Task details → Please print only the top portion of the entries below, ending with the line that contains "for vCenter certificates**\", exactly as written.

Supplied data →
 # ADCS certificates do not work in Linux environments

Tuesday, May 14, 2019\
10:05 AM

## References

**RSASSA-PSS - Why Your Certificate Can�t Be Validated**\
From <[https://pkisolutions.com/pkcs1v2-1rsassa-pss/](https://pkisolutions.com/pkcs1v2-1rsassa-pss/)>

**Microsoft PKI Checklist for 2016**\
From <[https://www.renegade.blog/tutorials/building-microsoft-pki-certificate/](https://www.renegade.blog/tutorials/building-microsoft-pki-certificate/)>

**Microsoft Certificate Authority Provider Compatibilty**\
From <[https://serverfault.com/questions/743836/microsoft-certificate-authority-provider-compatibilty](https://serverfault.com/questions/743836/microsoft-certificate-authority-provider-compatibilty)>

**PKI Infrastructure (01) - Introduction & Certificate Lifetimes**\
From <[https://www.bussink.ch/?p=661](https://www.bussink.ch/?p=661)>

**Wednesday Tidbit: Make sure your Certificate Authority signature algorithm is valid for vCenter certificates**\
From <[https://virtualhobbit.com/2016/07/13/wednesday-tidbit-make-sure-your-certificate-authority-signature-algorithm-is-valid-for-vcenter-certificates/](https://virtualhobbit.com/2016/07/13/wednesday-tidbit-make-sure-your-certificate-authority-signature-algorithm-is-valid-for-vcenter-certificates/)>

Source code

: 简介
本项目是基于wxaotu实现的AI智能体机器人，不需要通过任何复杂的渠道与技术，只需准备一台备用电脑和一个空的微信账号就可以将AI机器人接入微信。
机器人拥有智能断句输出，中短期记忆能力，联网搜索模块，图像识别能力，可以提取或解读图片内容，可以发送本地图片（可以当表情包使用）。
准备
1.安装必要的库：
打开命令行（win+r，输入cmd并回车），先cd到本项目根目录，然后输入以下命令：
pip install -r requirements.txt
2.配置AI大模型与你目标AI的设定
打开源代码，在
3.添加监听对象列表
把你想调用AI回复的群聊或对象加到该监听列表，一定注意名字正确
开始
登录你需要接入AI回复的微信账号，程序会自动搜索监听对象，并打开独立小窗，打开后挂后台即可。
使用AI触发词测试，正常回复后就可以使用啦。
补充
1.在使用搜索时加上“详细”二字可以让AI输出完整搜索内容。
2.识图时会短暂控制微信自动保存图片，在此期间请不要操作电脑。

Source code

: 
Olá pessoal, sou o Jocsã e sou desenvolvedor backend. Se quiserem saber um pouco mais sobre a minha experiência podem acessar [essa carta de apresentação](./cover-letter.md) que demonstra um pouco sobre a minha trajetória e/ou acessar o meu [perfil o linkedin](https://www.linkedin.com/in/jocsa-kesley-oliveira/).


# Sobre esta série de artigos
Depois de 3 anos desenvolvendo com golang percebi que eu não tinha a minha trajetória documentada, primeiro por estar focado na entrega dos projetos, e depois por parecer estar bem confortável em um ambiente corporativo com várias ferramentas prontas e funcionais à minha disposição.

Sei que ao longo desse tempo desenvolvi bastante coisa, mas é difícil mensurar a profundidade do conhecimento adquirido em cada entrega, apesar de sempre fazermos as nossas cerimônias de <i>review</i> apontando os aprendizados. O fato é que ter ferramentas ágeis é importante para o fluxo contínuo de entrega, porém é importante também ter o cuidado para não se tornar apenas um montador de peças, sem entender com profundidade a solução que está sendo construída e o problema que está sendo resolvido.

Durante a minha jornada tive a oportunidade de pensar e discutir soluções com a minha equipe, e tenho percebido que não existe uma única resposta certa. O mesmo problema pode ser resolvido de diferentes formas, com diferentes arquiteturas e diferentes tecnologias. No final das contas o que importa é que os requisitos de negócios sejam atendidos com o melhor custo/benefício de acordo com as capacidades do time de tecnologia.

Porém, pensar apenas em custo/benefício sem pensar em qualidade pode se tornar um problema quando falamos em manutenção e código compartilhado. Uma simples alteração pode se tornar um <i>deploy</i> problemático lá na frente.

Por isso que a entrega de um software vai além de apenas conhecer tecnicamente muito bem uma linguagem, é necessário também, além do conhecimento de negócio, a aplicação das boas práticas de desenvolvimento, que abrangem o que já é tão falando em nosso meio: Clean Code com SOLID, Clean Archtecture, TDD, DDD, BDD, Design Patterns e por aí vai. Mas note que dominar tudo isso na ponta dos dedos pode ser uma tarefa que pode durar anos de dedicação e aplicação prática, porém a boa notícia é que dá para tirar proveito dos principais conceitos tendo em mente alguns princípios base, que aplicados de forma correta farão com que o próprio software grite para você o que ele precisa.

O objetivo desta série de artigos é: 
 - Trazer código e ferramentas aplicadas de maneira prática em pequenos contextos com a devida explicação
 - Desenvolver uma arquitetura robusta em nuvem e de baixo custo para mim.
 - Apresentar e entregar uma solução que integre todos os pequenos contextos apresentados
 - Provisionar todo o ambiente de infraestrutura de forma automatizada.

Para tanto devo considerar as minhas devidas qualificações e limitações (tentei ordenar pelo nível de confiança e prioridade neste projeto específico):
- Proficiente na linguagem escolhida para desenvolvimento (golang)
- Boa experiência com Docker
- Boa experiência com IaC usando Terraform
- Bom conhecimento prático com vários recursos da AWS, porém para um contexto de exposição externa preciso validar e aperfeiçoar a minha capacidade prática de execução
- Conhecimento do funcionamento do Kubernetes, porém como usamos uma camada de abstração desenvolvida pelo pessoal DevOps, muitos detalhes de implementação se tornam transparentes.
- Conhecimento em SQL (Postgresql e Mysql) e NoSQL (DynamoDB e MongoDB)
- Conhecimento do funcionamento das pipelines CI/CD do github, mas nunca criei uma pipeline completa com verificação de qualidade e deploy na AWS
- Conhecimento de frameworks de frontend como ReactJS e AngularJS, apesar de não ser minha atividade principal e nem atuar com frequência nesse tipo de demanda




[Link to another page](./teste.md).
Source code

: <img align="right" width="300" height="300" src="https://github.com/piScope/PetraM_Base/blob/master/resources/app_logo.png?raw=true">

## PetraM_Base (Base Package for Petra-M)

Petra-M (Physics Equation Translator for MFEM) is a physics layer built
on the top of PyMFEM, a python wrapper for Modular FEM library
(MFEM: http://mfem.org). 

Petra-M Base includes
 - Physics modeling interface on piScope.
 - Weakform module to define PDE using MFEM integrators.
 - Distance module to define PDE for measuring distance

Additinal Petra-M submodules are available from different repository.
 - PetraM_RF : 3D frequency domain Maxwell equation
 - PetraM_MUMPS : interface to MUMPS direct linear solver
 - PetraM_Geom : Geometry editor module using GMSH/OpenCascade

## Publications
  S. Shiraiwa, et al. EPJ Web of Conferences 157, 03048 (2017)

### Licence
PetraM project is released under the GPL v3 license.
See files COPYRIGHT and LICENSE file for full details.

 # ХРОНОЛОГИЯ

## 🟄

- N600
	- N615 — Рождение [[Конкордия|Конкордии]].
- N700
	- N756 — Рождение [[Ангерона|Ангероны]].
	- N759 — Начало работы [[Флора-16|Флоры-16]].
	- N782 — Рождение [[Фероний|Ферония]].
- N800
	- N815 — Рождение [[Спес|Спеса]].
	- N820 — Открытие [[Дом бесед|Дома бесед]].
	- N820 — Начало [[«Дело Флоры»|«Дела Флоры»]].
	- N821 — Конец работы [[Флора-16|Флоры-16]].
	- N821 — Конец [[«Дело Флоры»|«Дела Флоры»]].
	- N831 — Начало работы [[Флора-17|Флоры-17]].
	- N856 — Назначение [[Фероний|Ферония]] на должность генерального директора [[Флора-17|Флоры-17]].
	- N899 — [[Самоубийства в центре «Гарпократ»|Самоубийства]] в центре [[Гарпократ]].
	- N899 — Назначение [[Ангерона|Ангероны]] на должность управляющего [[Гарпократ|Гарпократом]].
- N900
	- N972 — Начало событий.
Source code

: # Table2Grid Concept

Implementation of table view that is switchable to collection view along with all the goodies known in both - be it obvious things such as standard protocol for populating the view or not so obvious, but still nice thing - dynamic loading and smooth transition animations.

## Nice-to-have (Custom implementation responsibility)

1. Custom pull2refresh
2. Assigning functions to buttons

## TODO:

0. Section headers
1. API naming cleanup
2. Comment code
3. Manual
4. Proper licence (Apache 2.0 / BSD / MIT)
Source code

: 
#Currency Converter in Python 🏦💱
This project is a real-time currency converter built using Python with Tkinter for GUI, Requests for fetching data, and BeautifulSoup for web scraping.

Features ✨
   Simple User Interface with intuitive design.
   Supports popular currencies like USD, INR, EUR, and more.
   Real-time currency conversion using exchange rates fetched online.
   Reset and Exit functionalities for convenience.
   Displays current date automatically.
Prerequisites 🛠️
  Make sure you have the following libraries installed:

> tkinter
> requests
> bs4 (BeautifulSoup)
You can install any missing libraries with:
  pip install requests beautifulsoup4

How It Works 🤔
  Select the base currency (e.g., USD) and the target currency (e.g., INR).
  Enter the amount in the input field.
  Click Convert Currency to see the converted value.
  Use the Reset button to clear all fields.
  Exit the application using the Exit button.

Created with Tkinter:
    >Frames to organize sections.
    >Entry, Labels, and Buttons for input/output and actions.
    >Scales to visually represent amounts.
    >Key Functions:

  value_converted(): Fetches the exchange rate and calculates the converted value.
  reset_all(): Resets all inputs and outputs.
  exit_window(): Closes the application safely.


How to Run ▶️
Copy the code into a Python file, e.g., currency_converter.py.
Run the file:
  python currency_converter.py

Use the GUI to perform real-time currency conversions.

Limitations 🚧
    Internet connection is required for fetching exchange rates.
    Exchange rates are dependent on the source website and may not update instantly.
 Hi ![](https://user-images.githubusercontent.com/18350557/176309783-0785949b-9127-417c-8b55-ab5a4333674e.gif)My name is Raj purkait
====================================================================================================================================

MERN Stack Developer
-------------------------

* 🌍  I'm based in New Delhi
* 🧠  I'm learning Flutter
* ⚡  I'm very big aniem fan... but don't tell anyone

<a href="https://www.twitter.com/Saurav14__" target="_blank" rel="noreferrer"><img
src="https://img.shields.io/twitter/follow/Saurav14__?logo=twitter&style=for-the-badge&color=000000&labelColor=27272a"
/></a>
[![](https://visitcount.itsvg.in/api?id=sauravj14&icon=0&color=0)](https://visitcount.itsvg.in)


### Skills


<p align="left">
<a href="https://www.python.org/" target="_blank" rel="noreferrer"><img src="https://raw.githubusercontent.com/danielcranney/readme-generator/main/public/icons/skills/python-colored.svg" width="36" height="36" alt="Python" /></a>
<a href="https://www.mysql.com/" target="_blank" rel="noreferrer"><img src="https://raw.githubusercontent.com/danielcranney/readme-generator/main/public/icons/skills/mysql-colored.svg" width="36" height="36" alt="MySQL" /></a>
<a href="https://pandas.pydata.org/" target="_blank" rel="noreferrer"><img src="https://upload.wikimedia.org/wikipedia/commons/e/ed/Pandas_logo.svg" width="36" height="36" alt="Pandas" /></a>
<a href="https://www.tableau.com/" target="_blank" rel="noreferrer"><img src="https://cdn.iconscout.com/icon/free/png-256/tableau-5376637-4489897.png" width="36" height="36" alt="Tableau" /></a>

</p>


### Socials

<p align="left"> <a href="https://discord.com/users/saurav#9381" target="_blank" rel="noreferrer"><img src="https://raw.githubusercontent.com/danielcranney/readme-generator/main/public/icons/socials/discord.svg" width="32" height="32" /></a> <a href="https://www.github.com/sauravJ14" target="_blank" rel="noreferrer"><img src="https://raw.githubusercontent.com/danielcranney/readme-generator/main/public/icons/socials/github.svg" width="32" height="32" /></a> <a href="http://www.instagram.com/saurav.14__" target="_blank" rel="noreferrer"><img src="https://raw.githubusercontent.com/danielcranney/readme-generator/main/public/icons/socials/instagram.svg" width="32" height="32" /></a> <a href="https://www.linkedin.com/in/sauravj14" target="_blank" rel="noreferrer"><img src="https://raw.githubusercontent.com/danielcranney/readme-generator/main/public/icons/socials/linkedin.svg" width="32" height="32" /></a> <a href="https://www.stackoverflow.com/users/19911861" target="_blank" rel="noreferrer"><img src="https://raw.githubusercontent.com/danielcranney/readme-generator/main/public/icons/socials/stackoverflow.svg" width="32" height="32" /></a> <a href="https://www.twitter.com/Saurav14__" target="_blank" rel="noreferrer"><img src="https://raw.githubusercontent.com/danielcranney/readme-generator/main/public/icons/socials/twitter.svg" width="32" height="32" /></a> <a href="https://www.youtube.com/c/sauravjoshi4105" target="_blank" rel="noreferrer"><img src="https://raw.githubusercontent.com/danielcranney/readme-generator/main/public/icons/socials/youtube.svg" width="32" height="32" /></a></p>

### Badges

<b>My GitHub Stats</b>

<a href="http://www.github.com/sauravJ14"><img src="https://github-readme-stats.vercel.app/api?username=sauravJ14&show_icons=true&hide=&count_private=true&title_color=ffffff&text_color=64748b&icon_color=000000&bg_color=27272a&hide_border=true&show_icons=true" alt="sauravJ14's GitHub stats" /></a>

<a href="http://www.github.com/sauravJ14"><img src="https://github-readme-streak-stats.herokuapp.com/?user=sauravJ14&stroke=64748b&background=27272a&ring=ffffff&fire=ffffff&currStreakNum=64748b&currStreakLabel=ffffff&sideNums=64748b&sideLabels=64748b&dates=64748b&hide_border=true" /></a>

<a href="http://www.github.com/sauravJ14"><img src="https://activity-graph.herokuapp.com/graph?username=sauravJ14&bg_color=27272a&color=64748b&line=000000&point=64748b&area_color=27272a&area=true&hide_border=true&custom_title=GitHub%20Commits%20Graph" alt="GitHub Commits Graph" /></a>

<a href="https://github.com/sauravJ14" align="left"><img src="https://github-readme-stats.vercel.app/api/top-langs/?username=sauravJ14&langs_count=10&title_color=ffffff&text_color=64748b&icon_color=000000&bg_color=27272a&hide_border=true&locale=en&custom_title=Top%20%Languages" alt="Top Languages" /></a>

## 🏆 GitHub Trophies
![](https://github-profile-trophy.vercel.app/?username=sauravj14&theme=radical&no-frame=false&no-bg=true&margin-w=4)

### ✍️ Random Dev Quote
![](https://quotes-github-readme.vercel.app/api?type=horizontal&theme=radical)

Exercise result →
 # ADCS certificates do not work in Linux environments

Tuesday, May 14, 2019\
10:05 AM

## References

**RSASSA-PSS - Why Your Certificate Can�t Be Validated**\
From <[https://pkisolutions.com/pkcs1v2-1rsassa-pss/](https://pkisolutions.com/pkcs1v2-1rsassa-pss/)>

**Microsoft PKI Checklist for 2016**\
From <[https://www.renegade.blog/tutorials/building-microsoft-pki-certificate/](https://www.renegade.blog/tutorials/building-microsoft-pki-certificate/)>

**Microsoft Certificate Authority Provider Compatibilty**\
From <[https://serverfault.com/questions/743836/microsoft-certificate-authority-provider-compatibilty](https://serverfault.com/questions/743836/microsoft-certificate-authority-provider-compatibilty)>

**PKI Infrastructure (01) - Introduction & Certificate Lifetimes**\
From <[https://www.bussink.ch/?p=661](https://www.bussink.ch/?p=661)>

**Wednesday Tidbit: Make sure your Certificate Authority signature algorithm is valid for vCenter certificates**\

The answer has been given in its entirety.